ArkC includes software for clients, relays, servers and coordinators. Client-end is installed onto users’ computers to provide circumvention in the form of an HTTP proxy. Relay utilities are installed in servers and PCs within the region of the client to receive connections from the Internet. Server-end runs on servers and PCs in regions where communication with the blocked websites and relays are allowed. Coordinator utilities run on servers and handle users’ requests, coordinating servers and relays. When the client-end receives a proxy request, it sends a domain query to any DNS server outside of the restricted region and joins a Bit Torrent (BT) network. The DNS server forwards the query to a coordinator based on NS records. The coordinator decrypts the query for the client’s address and authentication data. After verification, the coordinator forwards the request to a server, which initiates a TCP connection to the relay via a randomized route chosen from open proxies, Google servers, or CDN nodes, camouflaged as ordinary applications. After the relay receives a client address, it communicates with the client on the BT network with a pre-shared BT seed that the client has joined. Data are transmitted in the form of normal peer-to-peer downloading between relays and clients in the censored regions. After the connections are established the client has access to the restricted websites. In ArkC, end-to-end AES encryption and public-key authentication are employed to protect data transmission from interception or Man-in-the-Middle attack.

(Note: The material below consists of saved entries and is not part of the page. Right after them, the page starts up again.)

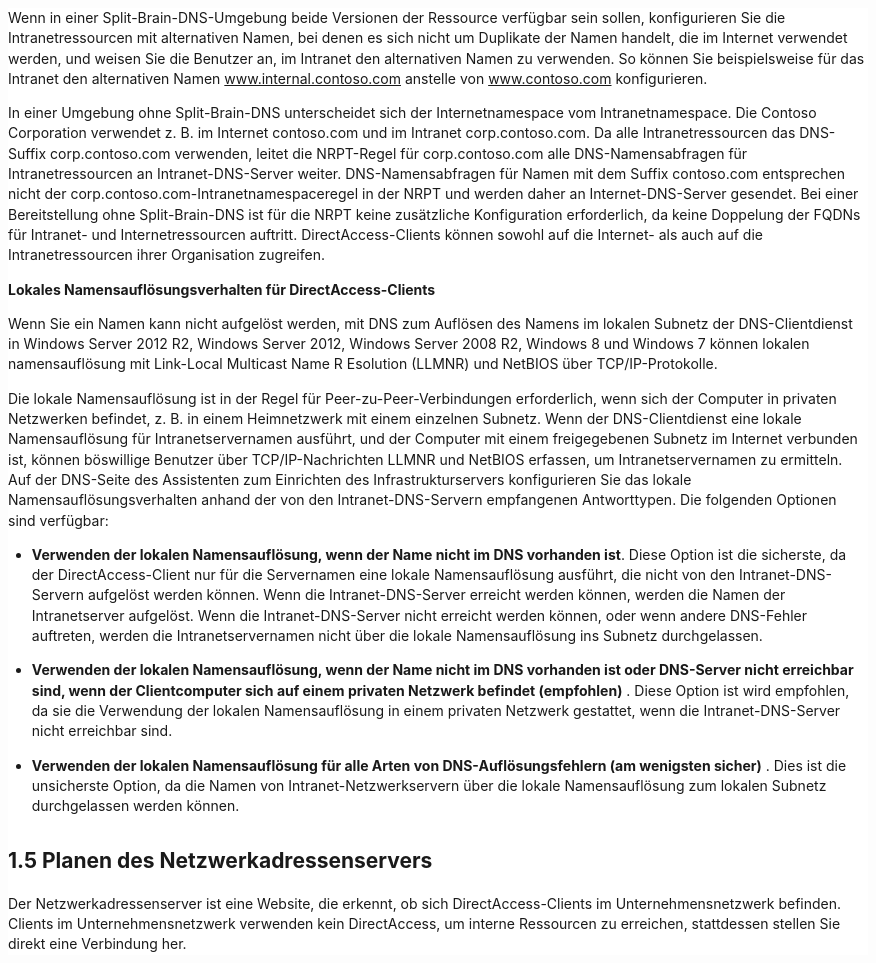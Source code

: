 Wenn in einer Split-Brain-DNS-Umgebung beide Versionen der Ressource verfügbar sein sollen, konfigurieren Sie die Intranetressourcen mit alternativen Namen, bei denen es sich nicht um Duplikate der Namen handelt, die im Internet verwendet werden, und weisen Sie die Benutzer an, im Intranet den alternativen Namen zu verwenden. So können Sie beispielsweise für das Intranet den alternativen Namen www.internal.contoso.com anstelle von www.contoso.com konfigurieren.  
  
In einer Umgebung ohne Split-Brain-DNS unterscheidet sich der Internetnamespace vom Intranetnamespace. Die Contoso Corporation verwendet z. B. im Internet contoso.com und im Intranet corp.contoso.com. Da alle Intranetressourcen das DNS-Suffix corp.contoso.com verwenden, leitet die NRPT-Regel für corp.contoso.com alle DNS-Namensabfragen für Intranetressourcen an Intranet-DNS-Server weiter. DNS-Namensabfragen für Namen mit dem Suffix contoso.com entsprechen nicht der corp.contoso.com-Intranetnamespaceregel in der NRPT und werden daher an Internet-DNS-Server gesendet. Bei einer Bereitstellung ohne Split-Brain-DNS ist für die NRPT keine zusätzliche Konfiguration erforderlich, da keine Doppelung der FQDNs für Intranet- und Internetressourcen auftritt. DirectAccess-Clients können sowohl auf die Internet- als auch auf die Intranetressourcen ihrer Organisation zugreifen.  
  
**Lokales Namensauflösungsverhalten für DirectAccess-Clients**  
  
Wenn Sie ein Namen kann nicht aufgelöst werden, mit DNS zum Auflösen des Namens im lokalen Subnetz der DNS-Clientdienst in Windows Server 2012 R2, Windows Server 2012, Windows Server 2008 R2, Windows 8 und Windows 7 können lokalen namensauflösung mit Link-Local Multicast Name R Esolution (LLMNR) und NetBIOS über TCP/IP-Protokolle.  
  
Die lokale Namensauflösung ist in der Regel für Peer-zu-Peer-Verbindungen erforderlich, wenn sich der Computer in privaten Netzwerken befindet, z. B. in einem Heimnetzwerk mit einem einzelnen Subnetz. Wenn der DNS-Clientdienst eine lokale Namensauflösung für Intranetservernamen ausführt, und der Computer mit einem freigegebenen Subnetz im Internet verbunden ist, können böswillige Benutzer über TCP/IP-Nachrichten LLMNR und NetBIOS erfassen, um Intranetservernamen zu ermitteln. Auf der DNS-Seite des Assistenten zum Einrichten des Infrastrukturservers konfigurieren Sie das lokale Namensauflösungsverhalten anhand der von den Intranet-DNS-Servern empfangenen Antworttypen. Die folgenden Optionen sind verfügbar:  
  
-   **Verwenden der lokalen Namensauflösung, wenn der Name nicht im DNS vorhanden ist**. Diese Option ist die sicherste, da der DirectAccess-Client nur für die Servernamen eine lokale Namensauflösung ausführt, die nicht von den Intranet-DNS-Servern aufgelöst werden können. Wenn die Intranet-DNS-Server erreicht werden können, werden die Namen der Intranetserver aufgelöst. Wenn die Intranet-DNS-Server nicht erreicht werden können, oder wenn andere DNS-Fehler auftreten, werden die Intranetservernamen nicht über die lokale Namensauflösung ins Subnetz durchgelassen.  
  
-   **Verwenden der lokalen Namensauflösung, wenn der Name nicht im DNS vorhanden ist oder DNS-Server nicht erreichbar sind, wenn der Clientcomputer sich auf einem privaten Netzwerk befindet (empfohlen)** . Diese Option ist wird empfohlen, da sie die Verwendung der lokalen Namensauflösung in einem privaten Netzwerk gestattet, wenn die Intranet-DNS-Server nicht erreichbar sind.  
  
-   **Verwenden der lokalen Namensauflösung für alle Arten von DNS-Auflösungsfehlern (am wenigsten sicher)** . Dies ist die unsicherste Option, da die Namen von Intranet-Netzwerkservern über die lokale Namensauflösung zum lokalen Subnetz durchgelassen werden können.  
  
## <a name="15-plan-the-network-location-server"></a>1.5 Planen des Netzwerkadressenservers  
Der Netzwerkadressenserver ist eine Website, die erkennt, ob sich DirectAccess-Clients im Unternehmensnetzwerk befinden. Clients im Unternehmensnetzwerk verwenden kein DirectAccess, um interne Ressourcen zu erreichen, stattdessen stellen Sie direkt eine Verbindung her.  
  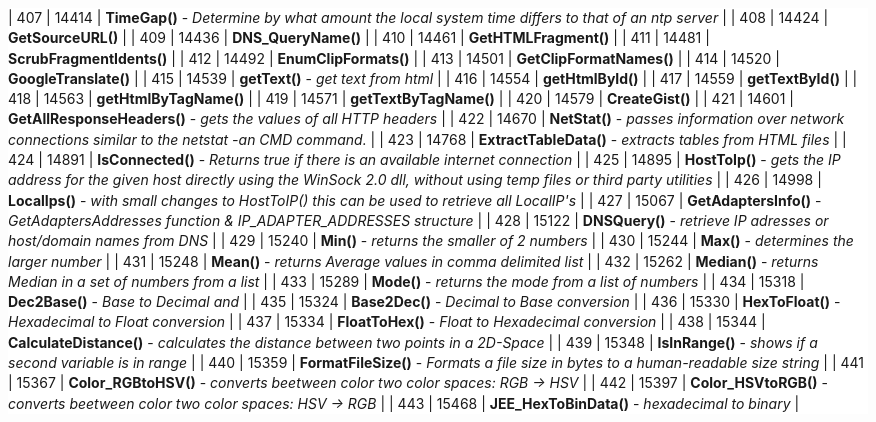 | 407 | 14414 | **TimeGap()** - *Determine by what amount the local system time differs to that of an ntp server* |
| 408 | 14424 | **GetSourceURL()** |
| 409 | 14436 | **DNS_QueryName()** |
| 410 | 14461 | **GetHTMLFragment()** |
| 411 | 14481 | **ScrubFragmentIdents()** |
| 412 | 14492 | **EnumClipFormats()** |
| 413 | 14501 | **GetClipFormatNames()** |
| 414 | 14520 | **GoogleTranslate()** |
| 415 | 14539 | **getText()** - *get text from html* |
| 416 | 14554 | **getHtmlById()** |
| 417 | 14559 | **getTextById()** |
| 418 | 14563 | **getHtmlByTagName()** |
| 419 | 14571 | **getTextByTagName()** |
| 420 | 14579 | **CreateGist()** |
| 421 | 14601 | **GetAllResponseHeaders()** - *gets the values of all HTTP headers* |
| 422 | 14670 | **NetStat()** - *passes information over network connections similar to the netstat -an CMD command.* |
| 423 | 14768 | **ExtractTableData()** - *extracts tables from HTML files* |
| 424 | 14891 | **IsConnected()** - *Returns true if there is an available internet connection* |
| 425 | 14895 | **HostToIp()** - *gets the IP address for the given host directly using the WinSock 2.0 dll, without using temp files or third party utilities* |
| 426 | 14998 | **LocalIps()** - *with small changes to HostToIP() this can be used to retrieve all LocalIP's* |
| 427 | 15067 | **GetAdaptersInfo()** - *GetAdaptersAddresses function & IP_ADAPTER_ADDRESSES structure* |
| 428 | 15122 | **DNSQuery()** - *retrieve IP adresses or host/domain names from DNS* |
| 429 | 15240 | **Min()** - *returns the smaller of 2 numbers* |
| 430 | 15244 | **Max()** - *determines the larger number* |
| 431 | 15248 | **Mean()** - *returns Average values in comma delimited list* |
| 432 | 15262 | **Median()** - *returns Median in a set of numbers from a list* |
| 433 | 15289 | **Mode()** - *returns the mode from a list of numbers* |
| 434 | 15318 | **Dec2Base()** - *Base to Decimal and* |
| 435 | 15324 | **Base2Dec()** - *Decimal to Base conversion* |
| 436 | 15330 | **HexToFloat()** - *Hexadecimal to Float conversion* |
| 437 | 15334 | **FloatToHex()** - *Float to Hexadecimal conversion* |
| 438 | 15344 | **CalculateDistance()** - *calculates the distance between two points in a 2D-Space* |
| 439 | 15348 | **IsInRange()** - *shows if a second variable is in range* |
| 440 | 15359 | **FormatFileSize()** - *Formats a file size in bytes to a human-readable size string* |
| 441 | 15367 | **Color_RGBtoHSV()** - *converts beetween color two color spaces: RGB -> HSV* |
| 442 | 15397 | **Color_HSVtoRGB()** - *converts beetween color two color spaces: HSV -> RGB* |
| 443 | 15468 | **JEE_HexToBinData()** - *hexadecimal to binary* |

Blocking ArkC connections requires significant cost and involves negative impacts on the economy of the government. Thus, by employing ArkC circumvention service providers avoid the cost of replacing blocked servers, and can use their funds to support faster service and provide wider coverage.
Domain queries are fundamental to the Internet. With its high bandwidth and UDP-based attributes, the adversary (censors) is assumed unable to enforce censorship rules on every domain query, as enforcing full DNS inspection slows down Internet applications. Most of clients’ domain queries are received by a foreign server, so that coordinators are able to receive the requests and assign them to servers. In addition, the adversary is assumed capable of manipulating international TCP connections, but fall short of the calculating ability to analyze all domestic ones. In this case only the processes of domain requests and obtaining connections from servers to relays are susceptible to censorship interference. However, with ArkC such connections can be initialized from any open proxy, Google servers, or other sources that are not owned or controlled by the service provider. Blocking access from so many sources demands high processing speed in the censorship system and can result in significant economic damage, for example, commercial websites within the adversary’s country may not be indexed by Google, or may fail to serve foreign users. Both consequences prevent blacklisting servers. Furthermore, all relays are camouflaged to share similar attributes as normal web services so they cannot be distinguished from normal web servers. Blocking access to all of these servers could hurt domestic websites serving international users. While all relays that receive connections from servers must run ArkC, users themselves can set up relays to provide service for others. Relays can be well hidden in BT downloaders. Thus with some additional false broadcasting, it would be hard to create a list of relays without including normal servers. Besides, the connections from across the adversary’s firewall are obfuscated with camouflage such as obfs4, so they cannot be identified.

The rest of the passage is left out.